Les faillites des établissements bancaires ou financiers spécialisés dans le financement de la PME au Cameroun se sont multipliées ces dernières années. Parmi les causes de ces banqueroutes figurent le non-remboursement des crédits par des personnes physiques ou morales. Ce non-remboursement a été expliqué par diverses raisons, notamment : la mauvaise foi de nombreux clients dont certains étaient déclarés morts ; l’octroi de crédits hors des critères requis à travers des parrainages politiques ou autres ; les fausses garanties ; les détournements de fonds ; la complaisance, l’incompétence ou la complicité de certains responsables d’institutions financières publiques ou privées. A la manœuvre de cette gabegie financière, certains barons du régime.
De la BCD au Fonader
Le Cameroun n`est pas à sa première expérience dans le financement du secteur de la petite et moyenne entreprise (PME). Dès l`indépendance, l`une des premières actions du nouveau gouvernement camerounais fut la création de la banque camerounaise de développement (BCD) dont laprincipale mission était d`assurer la distribution du crédit en milieu rural pour en stimuler le développement. Plus tard, la BCD est remplacée par les sociétés mutuelles de développement rural (Somuder) qui étaient des structures beaucoup plus rapprochées des populations rurales et dont les actions devaient mieux satisfaire leurs besoins. Malheureusement, malgré tous les efforts déployés par le gouvernement de l’époque, les résultats à l`instar de ceux de la BCD, sont restés très en dessous des prévisions. Le développement rural attendu n`a pas été obtenu. Ce second échec a poussé le gouvernement à créer le Fond national de développement rural (Fonader).

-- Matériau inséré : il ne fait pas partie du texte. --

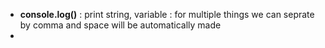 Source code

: - **console.log()** : print string, variable : for multiple things we can seprate by comma and space will be automatically made
-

Le Fonader avait pour missions : le stockage et la distribution des intrants agricoles subventionnés ; la promotion et la distribution du crédit agricole ; le financement et le suivi de certains projets de développement.Son activité de crédit s`effectuait soit de façon directe aux individus, aux groupes d`agriculteurs (crédit GAM) afin de réduire les coûts de transaction et faciliter le recouvrement ;soit sous forme de crédits d`investissements aux coopératives et aux adhérents des coopératives(crédit adhérents) qui permettaient de refinancer les crédits mis à la disposition des coopératives afin de leur permettre d`atteindre les petits agriculteurs ;soit encore aux sociétés de développement avec ou sans activité de commercialisation. Son directeur général, M. Issa Adoum sera l’un des acteurs majeurs du putsch de 1984. La banque sera donc vouée à l’échec comme celui que connaîtra son DG en voulant prendre le pouvoir par les armes. Les fonds mis à la disposition des prétendus agriculteurs n’a pas été remboursé (voir fig1). Situation qui a paralysé l’institution entraînant ainsi sa mort en 1987.
FOGAPE
Pendant que le Fonader est en pleine agonie, la transition politique survient au sommet de l’Etat. M. Paul Biya hérite du pouvoir. Nous sommes en 1982. Deux ans plus tard, le président Biya met sur pied par décret n° 84/510 du 13 juin 1984 le Fonds d’aide et de garantie aux petites et moyennes entreprises (Fogape) dont la mission consistait à apporter un concours financier et technique aux petites et moyennes entreprises nationales. Il pouvait répondre à toutes les demandes de crédits à court, moyen et long terme nécessaires à
la création et au développement des Pme. Le promoteur devait apporter au minimum 20% des besoins. La garantie du Fogape ne pouvait excéder 80% de la valeur du prêt consenti par la banque ou l’établissement financier. L’administrateur provisoire du Fogape, M. Ndjiki Epara ne fera pas montre d’autorité et de rigueur dans la gestion. L’institution tombera en faillite pour les mêmes causes que les précédentes. Une cinquantaine de promoteurs de projets (voir liste ci-dessous) ayant bénéficié des concours financiers du Fonds d’aide et de garantie aux Petites et moyennes entreprises (Fogape) n’ont toujours pas remboursé leur dette. Situation qui entraînera finalement la chute du Fogape en 1988.
Arriva le CAC…
Le Fonds d’aide et de garantie aux Petites et moyennes entreprises (Fogape)faisant face à un taux important d`impayés va être confronté au processus de restructuration des années 1989/1992 qui entrainera donc sa liquidation et son remplacement par le crédit agricole du Cameroun(CAC). Le CAC est annoncé comme étant une «copie corrigée du Fonader ». Les camerounais fondent donc tous les espoirs sur la «banque du paysan ». Le pays est cependant touché par une grave crise économique. Comme la quasi-totalité des entreprises, le CAC sera privatisé et placé sous l’administration de la DEG, une société Allemande d’investissement pour la coopération. L’entreprise sera donc dirigée tour à tour par les Allemands. C’est sous l’administration du nommé Hubert Rauch que le bateau va s’écrouler.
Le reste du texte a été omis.